Le ammissioni del 2009 e le prime anomalie nelle indagini
Il tema delle fotografie mancanti fu sollevato già durante il primo processo ad Alberto Stasi. Il 17 marzo 2009, in aula, l’allora pubblico ministero Rosa Muscio dichiarò: «Il resto delle foto non c’era più». Nel fascicolo risultavano soltanto i cd e i documenti cartacei consegnati dai RIS e dai carabinieri di Vigevano. Questa ammissione confermava la perdita definitiva di parte della documentazione visiva raccolta durante il sopralluogo iniziale.
I primi a notare la discrepanza tra i numeri delle fotografie furono i legali di Stasi, che rilevarono come alcune immagini risultassero semplicemente inesistenti all’interno della sequenza numerica automatica delle fotocamere. Il giudice Stefano Vitelli, futuro autore dell’assoluzione di Stasi, sollecitò spiegazioni, ottenendo come risposta che le immagini erano state sovrascritte dai RIS a causa della riutilizzazione della stessa memory card per altri sopralluoghi. Una procedura oggi fortemente criticata dalla comunità scientifica e forense.
Questa perdita di materiale fotografico, seppur inizialmente sottovalutata, ha assunto negli anni un peso crescente, soprattutto alla luce delle nuove tecnologie a disposizione per l’analisi delle scene del crimine. Le foto mancanti avrebbero potuto documentare dettagli ora irrecuperabili, come tracce biologiche, orme o impronte digitali, elementi essenziali per la Bloodstain Pattern Analysis e per la corretta ricostruzione dei fatti.
L’assenza di queste immagini, inoltre, complica la valutazione delle modalità con cui è stata gestita la scena, già alterata dalla presenza di numerose persone estranee prima del completamento dei rilievi. L’errore nella catena di custodia delle prove rappresenta uno degli aspetti più critici emersi nel corso delle varie fasi processuali.

Le nuove indagini e le prospettive sulla riapertura del caso
Con la riapertura delle indagini, sotto la guida del procuratore Fabio Napoleone, l’attenzione si sposta ora sulle nuove tracce genetiche individuate grazie alle tecniche di ultima generazione. Tra queste spiccano la presenza di un DNA maschile sul pollice della vittima e alcuni residui di origine femminile su superfici sensibili all’interno dell’abitazione. Gli esperti stanno lavorando per confrontare questi reperti con quelli già analizzati in passato, nel tentativo di individuare eventuali corrispondenze decisive.
Il percorso, tuttavia, si presenta lungo e complesso. I novanta giorni previsti per le nuove perizie stanno per scadere, ma è già stata ipotizzata una proroga, così come uno slittamento dell’udienza fissata per il 24 ottobre. Questi ritardi alimentano il senso di attesa e la speranza, mai sopita, di poter finalmente chiarire tutte le responsabilità legate a uno dei casi più emblematici della cronaca nera italiana.
Il lavoro degli inquirenti si concentra anche sulla possibilità che nella villetta di via Pascoli, quella mattina del 2007, non fosse presente un solo aggressore.

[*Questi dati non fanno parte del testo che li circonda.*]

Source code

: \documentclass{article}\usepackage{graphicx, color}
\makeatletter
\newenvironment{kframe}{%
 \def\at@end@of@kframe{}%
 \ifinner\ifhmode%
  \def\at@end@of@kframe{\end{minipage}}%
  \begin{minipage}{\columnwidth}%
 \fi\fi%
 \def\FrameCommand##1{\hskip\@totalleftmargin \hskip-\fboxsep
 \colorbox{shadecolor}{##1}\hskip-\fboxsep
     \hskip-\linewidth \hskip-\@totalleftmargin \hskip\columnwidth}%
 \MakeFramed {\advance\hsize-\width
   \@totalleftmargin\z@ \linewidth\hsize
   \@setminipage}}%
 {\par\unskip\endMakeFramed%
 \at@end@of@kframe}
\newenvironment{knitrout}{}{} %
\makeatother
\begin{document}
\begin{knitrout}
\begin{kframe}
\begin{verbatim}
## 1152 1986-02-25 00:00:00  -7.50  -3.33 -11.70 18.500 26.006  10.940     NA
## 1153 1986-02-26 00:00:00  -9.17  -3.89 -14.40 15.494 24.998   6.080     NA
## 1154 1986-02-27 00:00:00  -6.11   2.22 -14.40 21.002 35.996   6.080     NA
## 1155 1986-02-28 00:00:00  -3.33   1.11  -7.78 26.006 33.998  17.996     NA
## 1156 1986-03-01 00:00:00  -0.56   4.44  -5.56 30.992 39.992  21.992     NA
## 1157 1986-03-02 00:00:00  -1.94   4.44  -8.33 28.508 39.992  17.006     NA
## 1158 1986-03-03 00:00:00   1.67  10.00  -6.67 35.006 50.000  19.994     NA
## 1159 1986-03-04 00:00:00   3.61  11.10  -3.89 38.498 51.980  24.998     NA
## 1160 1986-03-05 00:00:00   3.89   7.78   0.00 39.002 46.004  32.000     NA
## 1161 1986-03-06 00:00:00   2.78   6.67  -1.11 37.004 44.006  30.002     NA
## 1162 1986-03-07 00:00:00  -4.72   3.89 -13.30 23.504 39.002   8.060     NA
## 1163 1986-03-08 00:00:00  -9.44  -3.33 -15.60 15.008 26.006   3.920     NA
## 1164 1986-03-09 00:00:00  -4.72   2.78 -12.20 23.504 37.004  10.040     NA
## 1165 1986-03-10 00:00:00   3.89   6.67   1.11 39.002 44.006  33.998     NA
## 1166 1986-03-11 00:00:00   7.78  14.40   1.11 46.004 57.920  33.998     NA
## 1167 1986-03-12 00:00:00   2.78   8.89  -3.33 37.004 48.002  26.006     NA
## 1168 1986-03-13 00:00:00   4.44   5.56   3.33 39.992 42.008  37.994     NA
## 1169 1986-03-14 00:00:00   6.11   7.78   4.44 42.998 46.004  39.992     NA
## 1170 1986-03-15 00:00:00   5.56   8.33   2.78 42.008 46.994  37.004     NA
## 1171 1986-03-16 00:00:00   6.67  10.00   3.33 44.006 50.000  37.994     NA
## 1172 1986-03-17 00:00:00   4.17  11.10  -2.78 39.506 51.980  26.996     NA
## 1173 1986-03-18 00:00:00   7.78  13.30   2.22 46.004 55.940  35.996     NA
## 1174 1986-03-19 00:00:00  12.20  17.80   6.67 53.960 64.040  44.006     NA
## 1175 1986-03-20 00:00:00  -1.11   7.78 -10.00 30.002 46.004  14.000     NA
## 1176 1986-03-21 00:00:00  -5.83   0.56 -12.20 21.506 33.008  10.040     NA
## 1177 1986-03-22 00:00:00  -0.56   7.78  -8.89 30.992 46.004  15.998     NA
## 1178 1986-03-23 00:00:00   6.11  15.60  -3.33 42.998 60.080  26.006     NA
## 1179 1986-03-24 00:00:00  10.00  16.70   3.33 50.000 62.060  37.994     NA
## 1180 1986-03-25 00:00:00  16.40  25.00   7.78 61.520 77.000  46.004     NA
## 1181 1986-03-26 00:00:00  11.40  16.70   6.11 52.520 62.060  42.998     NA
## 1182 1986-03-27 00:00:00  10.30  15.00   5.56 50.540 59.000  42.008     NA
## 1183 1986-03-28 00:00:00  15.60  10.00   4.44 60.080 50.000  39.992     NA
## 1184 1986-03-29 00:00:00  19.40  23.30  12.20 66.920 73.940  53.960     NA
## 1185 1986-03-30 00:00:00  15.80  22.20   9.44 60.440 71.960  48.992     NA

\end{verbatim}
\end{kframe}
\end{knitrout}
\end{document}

Le fotografie scomparse potrebbero aver contenuto dettagli cruciali, come impronte o tracce di passaggi multipli, che oggi restano un mistero insoluto e rendono ancora più ardua la ricostruzione degli eventi.

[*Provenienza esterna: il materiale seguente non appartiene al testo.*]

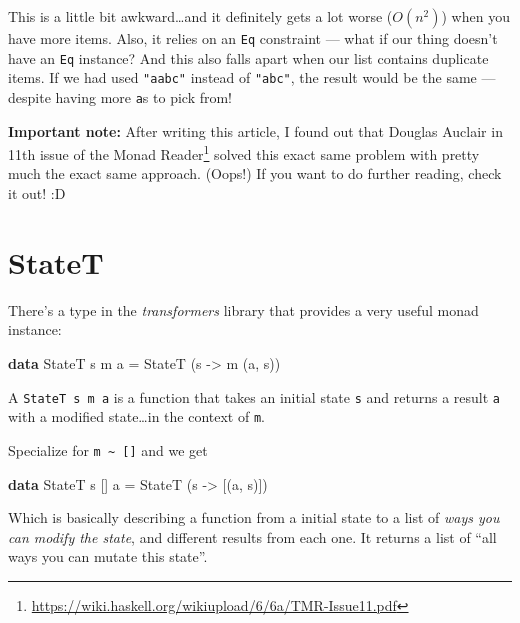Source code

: \documentclass[]{article}
\newenvironment{Shaded}{}{}
\newcommand{\KeywordTok}[1]{\textcolor[rgb]{0.00,0.44,0.13}{\textbf{{#1}}}}
\newcommand{\DataTypeTok}[1]{\textcolor[rgb]{0.56,0.13,0.00}{{#1}}}
\newcommand{\OtherTok}[1]{\textcolor[rgb]{0.00,0.44,0.13}{{#1}}}
\newcommand{\FunctionTok}[1]{\textcolor[rgb]{0.02,0.16,0.49}{{#1}}}
\newcommand{\NormalTok}[1]{{#1}}
\renewcommand{\href}[2]{#2\footnote{\url{#1}}}
\begin{document}
This is a little bit awkward\ldots{}and it definitely gets a lot worse
(\(O(n^2)\)) when you have more items. Also, it relies on an \texttt{Eq}
constraint --- what if our thing doesn't have an \texttt{Eq} instance? And this
also falls apart when our list contains duplicate items. If we had used
\texttt{"aabc"} instead of \texttt{"abc"}, the result would be the same ---
despite having more \texttt{\textquotesingle{}a\textquotesingle{}}s to pick
from!

\textbf{Important note:} After writing this article, I found out that Douglas
Auclair in \href{https://wiki.haskell.org/wikiupload/6/6a/TMR-Issue11.pdf}{11th
issue of the Monad Reader} solved this exact same problem with pretty much the
exact same approach. (Oops!) If you want to do further reading, check it out! :D

\section{StateT}\label{statet}

There's a type in the \emph{transformers} library that provides a very useful
monad instance:

\begin{Shaded}
\begin{Highlighting}[]
\KeywordTok{data} \DataTypeTok{StateT} \NormalTok{s m a }\FunctionTok{=} \DataTypeTok{StateT} \NormalTok{(s }\OtherTok{->} \NormalTok{m (a, s))}
\end{Highlighting}
\end{Shaded}

A \texttt{StateT\ s\ m\ a} is a function that takes an initial state \texttt{s}
and returns a result \texttt{a} with a modified state\ldots{}in the context of
\texttt{m}.

Specialize for \texttt{m\ \textasciitilde{}\ {[}{]}} and we get

\begin{Shaded}
\begin{Highlighting}[]
\KeywordTok{data} \DataTypeTok{StateT} \NormalTok{s [] a }\FunctionTok{=} \DataTypeTok{StateT} \NormalTok{(s }\OtherTok{->} \NormalTok{[(a, s)])}
\end{Highlighting}
\end{Shaded}

Which is basically describing a function from a initial state to a list of
\emph{ways you can modify the state}, and different results from each one. It
returns a list of ``all ways you can mutate this state''.
\end{document}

L’evoluzione della vicenda di Garlasco è seguita con attenzione sia dagli addetti ai lavori che dall’opinione pubblica. Ogni sviluppo riporta alla luce interrogativi mai sopiti, sottolineando l’importanza di una gestione rigorosa delle prove e di un approccio scientifico nella risoluzione dei crimini.
La ricerca della verità tra ostacoli e speranze residue
La perdita di elementi probatori può compromettere in modo irreparabile la ricerca della verità. Oggi, grazie ai nuovi strumenti di indagine e alla determinazione degli inquirenti, resta aperta una finestra per fare luce su quanto accaduto, ma il tempo trascorso rende tutto più difficile.

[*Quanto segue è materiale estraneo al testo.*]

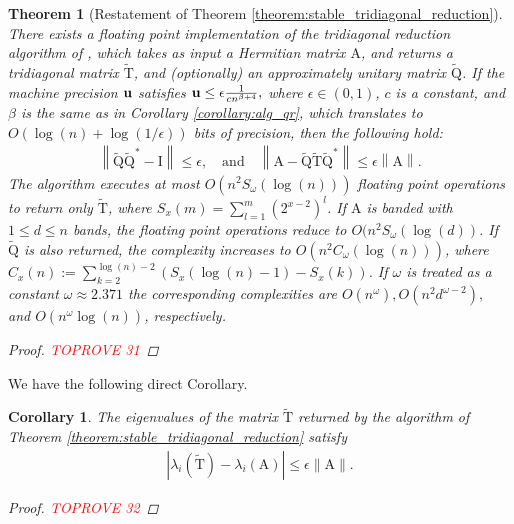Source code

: \documentclass{article}
\newcommand{\labs}{\left|}
\newcommand{\rabs}{\right|}
\newcommand{\lnorm}{\left\|}
\newcommand{\rnorm}{\right\|}
\newcommand{\lpar}{\left(}
\newcommand{\rpar}{\right)}
\newtheorem{theorem}{Theorem}[section]
\newtheorem{corollary}{Corollary}[section]
\newcommand\matA{\boldsymbol{\mathrm{A}}}
\newcommand\matI{\boldsymbol{\mathrm{I}}}
\newcommand\matQtilde{\widetilde{\boldsymbol{\mathrm{Q}}}}
\newcommand\matTtilde{\widetilde{\boldsymbol{\mathrm{T}}}}
\newcommand{\umach}{\textbf{\textup{u}}}
\newcommand{\cmm}{\beta}
\begin{document}
\begin{theorem}[Restatement of Theorem \ref{theorem:stable_tridiagonal_reduction}]
    \label{theorem:stable_tridiagonal_reduction_appendix}
    There exists a floating point implementation of the tridiagonal reduction algorithm of \cite{schonhage1972unitare}, which takes as input a Hermitian matrix $\matA$, and returns a tridiagonal matrix $\matTtilde$, and (optionally) an approximately unitary matrix $\matQtilde$. If the machine precision $\umach$ satisfies
    $
        \umach \leq \epsilon\frac{1}{cn^{\beta+4}},
    $
    where $\epsilon\in(0,1)$, $c$ is a constant, and $\cmm$ is the same as in Corollary \ref{corollary:alg_qr}, which translates to $O(\log(n)+\log(1/\epsilon))$ bits of precision, then the following hold:
    \begin{align*}
        \lnorm \matQtilde\matQtilde^*-\matI\rnorm \leq \epsilon,
        \quad
        \text{and}
        \quad
        \lnorm \matA - \matQtilde\matTtilde\matQtilde^* \rnorm \leq \epsilon \lnorm \matA \rnorm.
    \end{align*}
    The algorithm executes at most $O\lpar
                    n^2 S_{\omega}(\log(n))
    \rpar$ floating point operations to return only $\matTtilde$, where $S_x(m)=\sum_{l=1}^m (2^{x-2})^l$.
    If $\matA$ is banded with $1\leq d\leq n$ bands, the floating point operations reduce to $O(n^2 S_{\omega}(\log(d))$.
    If $\matQtilde$ is also returned, the complexity increases to $O(n^2C_{\omega}(\log(n)))$, 
    where $C_{x}(n) := 
    \sum_{k=2}^{\log(n)-2}
    \lpar
        S_{x}(\log(n)-1) - S_{x}(k)
    \rpar$. If $\omega$ is treated as a constant $\omega\approx 2.371$ the corresponding complexities are $O(n^{\omega}), O(n^2d^{\omega-2}),$ and $O(n^{\omega}\log(n))$, respectively.
    \begin{proof}\textcolor{red}{TOPROVE 31}\end{proof}
\end{theorem}
We have the following direct Corollary.

\begin{corollary}
    \label{corollary:tridiagonal_reduction_eigenvalues}
    The eigenvalues of the matrix $\matTtilde$ returned by the algorithm of Theorem \ref{theorem:stable_tridiagonal_reduction} satisfy
    \begin{align*}
        \labs \lambda_i(\matTtilde)-\lambda_i(\matA) \rabs \leq \epsilon \|\matA\|.
    \end{align*}
    \begin{proof}\textcolor{red}{TOPROVE 32}\end{proof}
\end{corollary}
\end{document}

La speranza delle famiglie coinvolte e della collettività è che la nuova fase investigativa possa portare a risposte definitive, restituendo certezza a una vicenda che ha segnato profondamente la storia giudiziaria italiana. La verità su Garlasco passa anche dalla capacità di apprendere dagli errori del passato e di garantire, per il futuro, standard più elevati nella gestione delle scene del crimine.